An optional facility, t_optmgmt() (see t_optmgmt(3N)), is also available during the local
management phase. It enables a user to negotiate the values of protocol options with the
transport provider. Each transport protocol is expected to define its own set of negotiable
protocol options, which can include such information as Quality-of-Service parameters.
Because of the protocol-specific nature of options, only applications written for a
particular protocol environment are expected to use this facility.
The Client
The local management requirements of the example client and server are used to discuss
details of these facilities following each example. The following are the definitions
needed by the client program, followed by its necessary local management steps:
Example 8-1
The Connection-Mode Client Definitions and Local Management
#include <stdio.h>
#include <tiuser.h>
#include <fcntl.h>
#define SRV_ADDR
1
/* server’s well-known address */
void main()
{
int fd;
int nbytes;
int flags = 0;
char buf[1024];
struct t_call *sndcall;
extern int t_errno;
if ((fd = t_open("/dev/ticotsord", O_RDWR, NULL)) < 0) {
t_error("t_open failed");
exit(1);
}
if (t_bind(fd, NULL, NULL) < 0) {
t_error("t_bind failed");
exit(2);
}
193
Chapter 8: Transport Layer Interface
The first argument to t_open() is the pathname of a filesystem node that identifies the
transport protocol that supplies the transport service.
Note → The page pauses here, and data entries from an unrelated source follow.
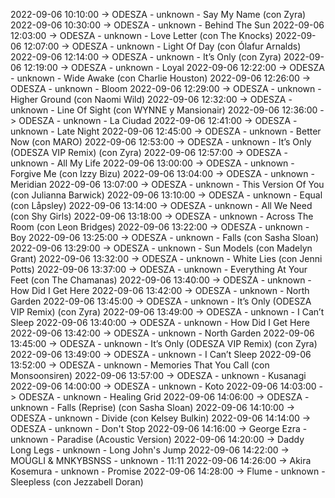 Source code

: 2022-09-06 10:10:00 -> ODESZA - unknown - Say My Name (con Zyra)
2022-09-06 10:30:00 -> ODESZA - unknown - Behind The Sun
2022-09-06 12:03:00 -> ODESZA - unknown - Love Letter (con The Knocks)
2022-09-06 12:07:00 -> ODESZA - unknown - Light Of Day (con Ólafur Arnalds)
2022-09-06 12:14:00 -> ODESZA - unknown - It’s Only (con Zyra)
2022-09-06 12:19:00 -> ODESZA - unknown - Loyal
2022-09-06 12:22:00 -> ODESZA - unknown - Wide Awake (con Charlie Houston)
2022-09-06 12:26:00 -> ODESZA - unknown - Bloom
2022-09-06 12:29:00 -> ODESZA - unknown - Higher Ground (con Naomi Wild)
2022-09-06 12:32:00 -> ODESZA - unknown - Line Of Sight (con WYNNE y Mansionair)
2022-09-06 12:36:00 -> ODESZA - unknown - La Ciudad
2022-09-06 12:41:00 -> ODESZA - unknown - Late Night
2022-09-06 12:45:00 -> ODESZA - unknown - Better Now (con MARO)
2022-09-06 12:53:00 -> ODESZA - unknown - It’s Only (ODESZA VIP Remix) (con Zyra)
2022-09-06 12:57:00 -> ODESZA - unknown - All My Life
2022-09-06 13:00:00 -> ODESZA - unknown - Forgive Me (con Izzy Bizu)
2022-09-06 13:04:00 -> ODESZA - unknown - Meridian
2022-09-06 13:07:00 -> ODESZA - unknown - This Version Of You (con Julianna Barwick)
2022-09-06 13:10:00 -> ODESZA - unknown - Equal (con Låpsley)
2022-09-06 13:14:00 -> ODESZA - unknown - All We Need (con Shy Girls)
2022-09-06 13:18:00 -> ODESZA - unknown - Across The Room (con Leon Bridges)
2022-09-06 13:22:00 -> ODESZA - unknown - Boy
2022-09-06 13:25:00 -> ODESZA - unknown - Falls (con Sasha Sloan)
2022-09-06 13:29:00 -> ODESZA - unknown - Sun Models (con Madelyn Grant)
2022-09-06 13:32:00 -> ODESZA - unknown - White Lies (con Jenni Potts)
2022-09-06 13:37:00 -> ODESZA - unknown - Everything At Your Feet (con The Chamanas)
2022-09-06 13:40:00 -> ODESZA - unknown - How Did I Get Here
2022-09-06 13:42:00 -> ODESZA - unknown - North Garden
2022-09-06 13:45:00 -> ODESZA - unknown - It’s Only (ODESZA VIP Remix) (con Zyra)
2022-09-06 13:49:00 -> ODESZA - unknown - I Can’t Sleep
2022-09-06 13:40:00 -> ODESZA - unknown - How Did I Get Here
2022-09-06 13:42:00 -> ODESZA - unknown - North Garden
2022-09-06 13:45:00 -> ODESZA - unknown - It’s Only (ODESZA VIP Remix) (con Zyra)
2022-09-06 13:49:00 -> ODESZA - unknown - I Can’t Sleep
2022-09-06 13:52:00 -> ODESZA - unknown - Memories That You Call (con Monsoonsiren)
2022-09-06 13:57:00 -> ODESZA - unknown - Kusanagi
2022-09-06 14:00:00 -> ODESZA - unknown - Koto
2022-09-06 14:03:00 -> ODESZA - unknown - Healing Grid
2022-09-06 14:06:00 -> ODESZA - unknown - Falls (Reprise) (con Sasha Sloan)
2022-09-06 14:10:00 -> ODESZA - unknown - Divide (con Kelsey Bulkin)
2022-09-06 14:14:00 -> ODESZA - unknown - Don't Stop
2022-09-06 14:16:00 -> George Ezra - unknown - Paradise (Acoustic Version)
2022-09-06 14:20:00 -> Daddy Long Legs - unknown - Long John's Jump
2022-09-06 14:22:00 -> MOÜGLI & MNKYBSNSS - unknown - 11:11
2022-09-06 14:26:00 -> Akira Kosemura - unknown - Promise
2022-09-06 14:28:00 -> Flume - unknown - Sleepless (con Jezzabell Doran)
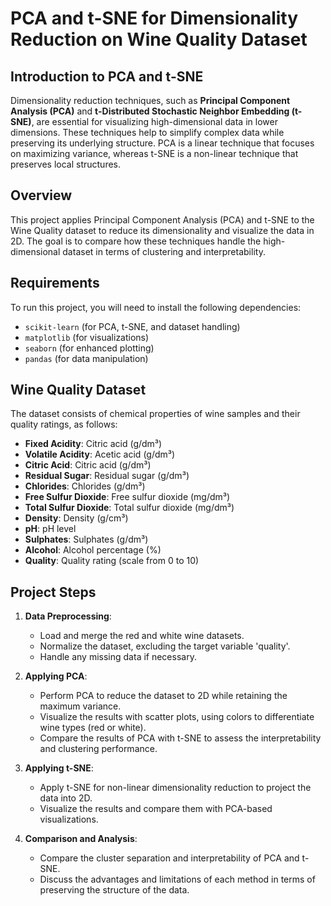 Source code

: # **PCA and t-SNE for Dimensionality Reduction on Wine Quality Dataset**

## **Introduction to PCA and t-SNE**
Dimensionality reduction techniques, such as **Principal Component Analysis (PCA)** and **t-Distributed Stochastic Neighbor Embedding (t-SNE)**, are essential for visualizing high-dimensional data in lower dimensions. These techniques help to simplify complex data while preserving its underlying structure. PCA is a linear technique that focuses on maximizing variance, whereas t-SNE is a non-linear technique that preserves local structures.

## **Overview**
This project applies Principal Component Analysis (PCA) and t-SNE to the Wine Quality dataset to reduce its dimensionality and visualize the data in 2D. The goal is to compare how these techniques handle the high-dimensional dataset in terms of clustering and interpretability.

## **Requirements**
To run this project, you will need to install the following dependencies:
- `scikit-learn` (for PCA, t-SNE, and dataset handling)
- `matplotlib` (for visualizations)
- `seaborn` (for enhanced plotting)
- `pandas` (for data manipulation)

## **Wine Quality Dataset**
The dataset consists of chemical properties of wine samples and their quality ratings, as follows:
- **Fixed Acidity**: Citric acid (g/dm³)
- **Volatile Acidity**: Acetic acid (g/dm³)
- **Citric Acid**: Citric acid (g/dm³)
- **Residual Sugar**: Residual sugar (g/dm³)
- **Chlorides**: Chlorides (g/dm³)
- **Free Sulfur Dioxide**: Free sulfur dioxide (mg/dm³)
- **Total Sulfur Dioxide**: Total sulfur dioxide (mg/dm³)
- **Density**: Density (g/cm³)
- **pH**: pH level
- **Sulphates**: Sulphates (g/dm³)
- **Alcohol**: Alcohol percentage (%)
- **Quality**: Quality rating (scale from 0 to 10)

## **Project Steps**

1. **Data Preprocessing**:
   - Load and merge the red and white wine datasets.
   - Normalize the dataset, excluding the target variable 'quality'.
   - Handle any missing data if necessary.

2. **Applying PCA**:
   - Perform PCA to reduce the dataset to 2D while retaining the maximum variance.
   - Visualize the results with scatter plots, using colors to differentiate wine types (red or white).
   - Compare the results of PCA with t-SNE to assess the interpretability and clustering performance.

3. **Applying t-SNE**:
   - Apply t-SNE for non-linear dimensionality reduction to project the data into 2D.
   - Visualize the results and compare them with PCA-based visualizations.
   
4. **Comparison and Analysis**:
   - Compare the cluster separation and interpretability of PCA and t-SNE.
   - Discuss the advantages and limitations of each method in terms of preserving the structure of the data.



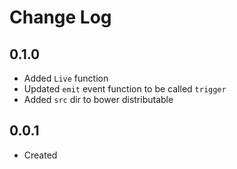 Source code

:# Change Log
  
## 0.1.0

  * Added `Live` function
  * Updated `emit` event function to be called `trigger`
  * Added `src` dir to bower distributable

## 0.0.1

  * Created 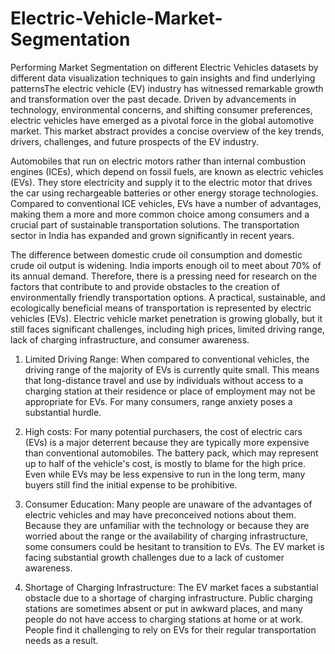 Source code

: # Electric-Vehicle-Market-Segmentation
Performing Market Segmentation on different Electric Vehicles datasets by different data visualization techniques to gain insights and find underlying patternsThe electric vehicle (EV) industry has witnessed remarkable growth and transformation over the past decade. Driven by advancements in technology, environmental concerns, and shifting consumer preferences, electric vehicles have emerged as a pivotal force in the global automotive market. This market abstract provides a concise overview of the key trends, drivers, challenges, and future prospects of the EV industry.

Automobiles that run on electric motors rather than internal combustion engines (ICEs), which depend on fossil fuels, are known as electric vehicles (EVs). They store electricity and supply it to the electric motor that drives the car using rechargeable batteries or other energy storage technologies. Compared to conventional ICE vehicles, EVs have a number of advantages, making them a more and more common choice among consumers and a crucial part of sustainable transportation solutions.
The transportation sector in India has expanded and grown significantly in recent years. 

The difference between domestic crude oil consumption and domestic crude oil output is widening. India imports enough oil to meet about 70% of its annual demand. 
Therefore, there is a pressing need for research on the factors that contribute to and provide obstacles to the creation of environmentally friendly transportation options. A practical, sustainable, and ecologically beneficial means of transportation is represented by electric vehicles (EVs).
Electric vehicle market penetration is growing globally, but it still faces significant challenges, including high prices, limited driving range, lack of charging infrastructure, and consumer awareness.

1.	Limited Driving Range: When compared to conventional vehicles, the driving range of the majority of EVs is currently quite small. This means that long-distance travel and use by individuals without access to a charging station at their residence or place of employment may not be appropriate for EVs. For many consumers, range anxiety poses a substantial hurdle.
   
2.	High costs: For many potential purchasers, the cost of electric cars (EVs) is a major deterrent because they are typically more expensive than conventional automobiles. The battery pack, which may represent up to half of the vehicle's cost, is mostly to blame for the high price. Even while EVs may be less expensive to run in the long term, many buyers still find the initial expense to be prohibitive.
   
3.	Consumer Education: Many people are unaware of the advantages of electric vehicles and may have preconceived notions about them. Because they are unfamiliar with the technology or because they are worried about the range or the availability of charging infrastructure, some consumers could be hesitant to transition to EVs. The EV market is facing substantial growth challenges due to a lack of customer awareness.
   
4.	Shortage of Charging Infrastructure: The EV market faces a substantial obstacle due to a shortage of charging infrastructure. Public charging stations are sometimes absent or put in awkward places, and many people do not have access to charging stations at home or at work. People find it challenging to rely on EVs for their regular transportation needs as a result.

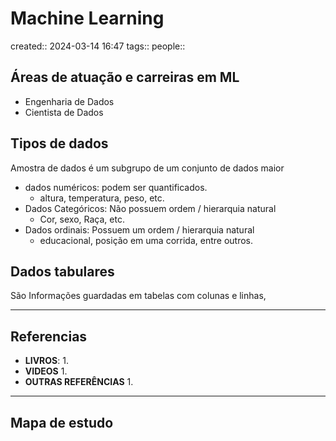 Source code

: # Machine Learning
created:: 2024-03-14 16:47
tags::
people::

## Áreas de atuação e carreiras em ML
- Engenharia de Dados
- Cientista de Dados
## Tipos de dados
Amostra  de dados é um subgrupo de um conjunto de dados maior

- dados numéricos: podem ser quantificados.
	- altura, temperatura, peso, etc.
- Dados Categóricos: Não possuem ordem / hierarquia natural
	- Cor, sexo, Raça, etc.
- Dados ordinais: Possuem um ordem / hierarquia natural
	- educacional, posição em uma corrida, entre outros.
## Dados tabulares
São Informações guardadas em tabelas com colunas e linhas, 

---
## Referencias
- **LIVROS**:
	1. 
- **VIDEOS**
	1. 
- **OUTRAS REFERÊNCIAS**
	1.
---
## Mapa de estudo
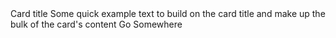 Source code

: ﻿<BSCard CardType="CardType.Card" style="width: 18rem;">
    <BSCard CardType="CardType.Image" src="placeholder:286x180" alt="Card image cap"/>
    <BSCard CardType="CardType.Body">
        <BSCard CardType="CardType.Title">Card title</BSCard>
        <BSCard CardType="CardType.Text">
            Some quick example text to build on the card title and make up the bulk of the card's content
        </BSCard>
        <BSButton IsLink="true" Color="BSColor.Primary">Go Somewhere</BSButton>
    </BSCard>
</BSCard> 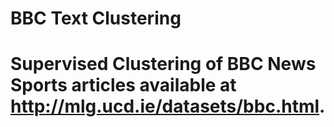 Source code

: # BBC Text Clustering

# Supervised Clustering of BBC News Sports articles available at http://mlg.ucd.ie/datasets/bbc.html. 
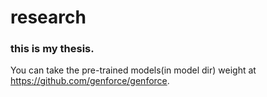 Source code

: # research

### this is my thesis.

You can take the pre-trained models(in model dir) weight at https://github.com/genforce/genforce. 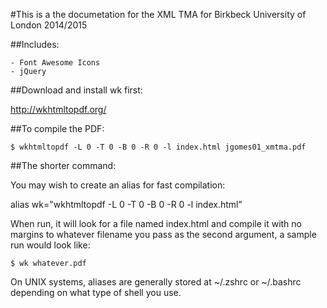 #This is a the documetation for the XML TMA for Birkbeck University of London 2014/2015

##Includes:

	- Font Awesome Icons
	- jQuery

##Download and install wk first:

http://wkhtmltopdf.org/

##To compile the PDF:

	$ wkhtmltopdf -L 0 -T 0 -B 0 -R 0 -l index.html jgomes01_xmtma.pdf

##The shorter command:

You may wish to create an alias for fast compilation:

  alias wk="wkhtmltopdf -L 0 -T 0 -B 0 -R 0 -l index.html"

When run, it will look for a file named index.html and compile it with no
margins to whatever filename you pass as the second argument, a sample run would
look like:

	$ wk whatever.pdf
	
On UNIX systems, aliases are generally stored at ~/.zshrc or ~/.bashrc depending
on what type of shell you use.
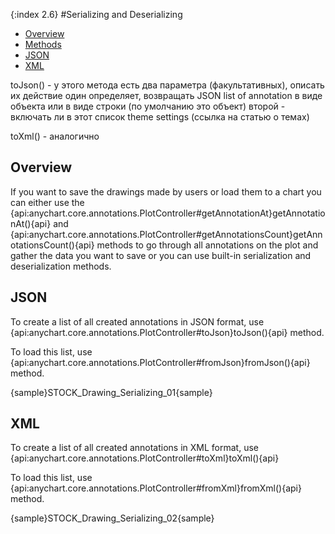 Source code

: {:index 2.6}
#Serializing and Deserializing

* [Overview](#overview)
* [Methods](#methods)
 * [JSON](#json)
 * [XML](#xml)


toJson() - у этого метода есть два параметра (факультативных), описать их действие 
один определяет, возвращать JSON list of annotation в виде объекта или в виде строки (по умолчанию это объект)
второй - включать ли в этот список theme settings (ссылка на статью о темах)

toXml() - аналогично


## Overview

If you want to save the drawings made by users or load them to a chart you can either use the {api:anychart.core.annotations.PlotController#getAnnotationAt}getAnnotationAt(){api} and {api:anychart.core.annotations.PlotController#getAnnotationsCount}getAnnotationsCount(){api} methods to go through all annotations on the plot and gather the data you want to save or you can use built-in serialization and deserialization methods.

## JSON

To create a list of all created annotations in JSON format, use  {api:anychart.core.annotations.PlotController#toJson}toJson(){api} method.

To load this list, use {api:anychart.core.annotations.PlotController#fromJson}fromJson(){api} method.

{sample}STOCK\_Drawing\_Serializing\_01{sample}

## XML

To create a list of all created annotations in XML format, use {api:anychart.core.annotations.PlotController#toXml}toXml(){api}

To load this list, use {api:anychart.core.annotations.PlotController#fromXml}fromXml(){api} method.

{sample}STOCK\_Drawing\_Serializing\_02{sample} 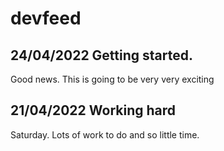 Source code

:# devfeed
## 24/04/2022 Getting started.
Good news. This is going to be very very exciting

## 21/04/2022 Working hard
Saturday. Lots of work to do and so little time.
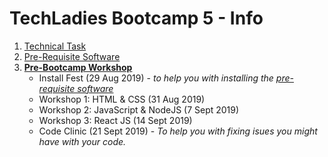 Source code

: # TechLadies Bootcamp 5 - Info

1. [Technical Task](./tech_task.md)
2. [Pre-Requisite Software](./pre_requisite_software.md)
3. **[Pre-Bootcamp Workshop](./pre_bootcamp_workshop.md)**
	- Install Fest (29 Aug 2019) - *to help you with installing the [pre-requisite software](./pre_requisite_software.md)*
	- Workshop 1: HTML & CSS (31 Aug 2019)
	- Workshop 2: JavaScript & NodeJS (7 Sept 2019)
	- Workshop 3: React JS (14 Sept 2019)
	- Code Clinic (21 Sept 2019) - *To help you with fixing isues you might have with your code.*

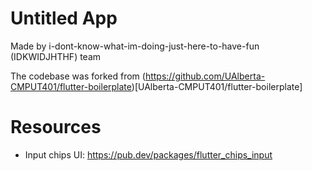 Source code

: # Untitled App
Made by i-dont-know-what-im-doing-just-here-to-have-fun (IDKWIDJHTHF) team

The codebase was forked from (https://github.com/UAlberta-CMPUT401/flutter-boilerplate)[UAlberta-CMPUT401/flutter-boilerplate]

# Resources
- Input chips UI: https://pub.dev/packages/flutter_chips_input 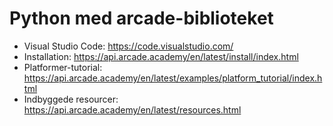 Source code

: # Python med arcade-biblioteket

- Visual Studio Code: https://code.visualstudio.com/
- Installation: https://api.arcade.academy/en/latest/install/index.html
- Platformer-tutorial: https://api.arcade.academy/en/latest/examples/platform_tutorial/index.html
- Indbyggede resourcer: https://api.arcade.academy/en/latest/resources.html
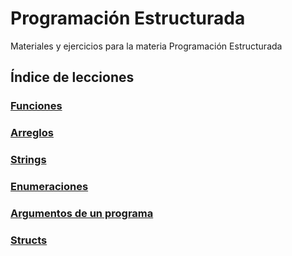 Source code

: # Programación Estructurada
Materiales y ejercicios para la materia Programación Estructurada

## Índice de lecciones 
### [Funciones](lessons/functions)
### [Arreglos](lessons/arrays)
### [Strings](lessons/strings)
### [Enumeraciones](lessons/enums)
### [Argumentos de un programa](lessons/program-arguments)
### [Structs](lessons/structs)
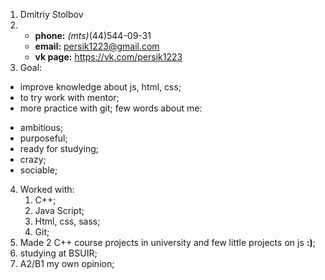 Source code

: 1. Dmitriy Stolbov
2. - **phone:** _(mts)_(44)544-09-31 
   - **email:** persik1223@gmail.com
   - **vk page:** https://vk.com/persik1223
3. Goal: 
* improve knowledge about js, html, css;
* to try work with mentor;
* more practice with git;
few words about me:
- ambitious;
- purposeful;
- ready for studying;
- crazy;
- sociable;
4. Worked with:
    1. C++;
    2. Java Script;
    3. Html, css, sass;
    4. Git;
5. Made 2 C++ course projects in university and few little projects on js **:)**;
6. studying at BSUIR;
7. A2/B1 my own opinion;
In this example, /dev/ticotsord is a
STREAMS clone device node that identifies a generic, connection-based transport
protocol (see clone(7)). The clone device finds an available minor device of the transport
provider for the user. It is opened for both reading and writing, as specified by the
O_RDWR flag passed as the second argument. The third argument can be used to return
the service characteristics of the transport provider to the user. This information is useful
when writing protocol-independent software (discussed in “Guidelines for Protocol
Independence” on page 237). For simplicity, the client and server in this example ignore
this information and assume the transport provider has the following characteristics:
•
The transport address is an integer value that uniquely identifies each user.
•
The transport provider supports the T_COTS_ORD service type, and the example
uses the orderly release facility to release the connection.
•
User data cannot be passed between users during either connection establishment
or abortive release.
•
The transport provider does not support protocol-specific options.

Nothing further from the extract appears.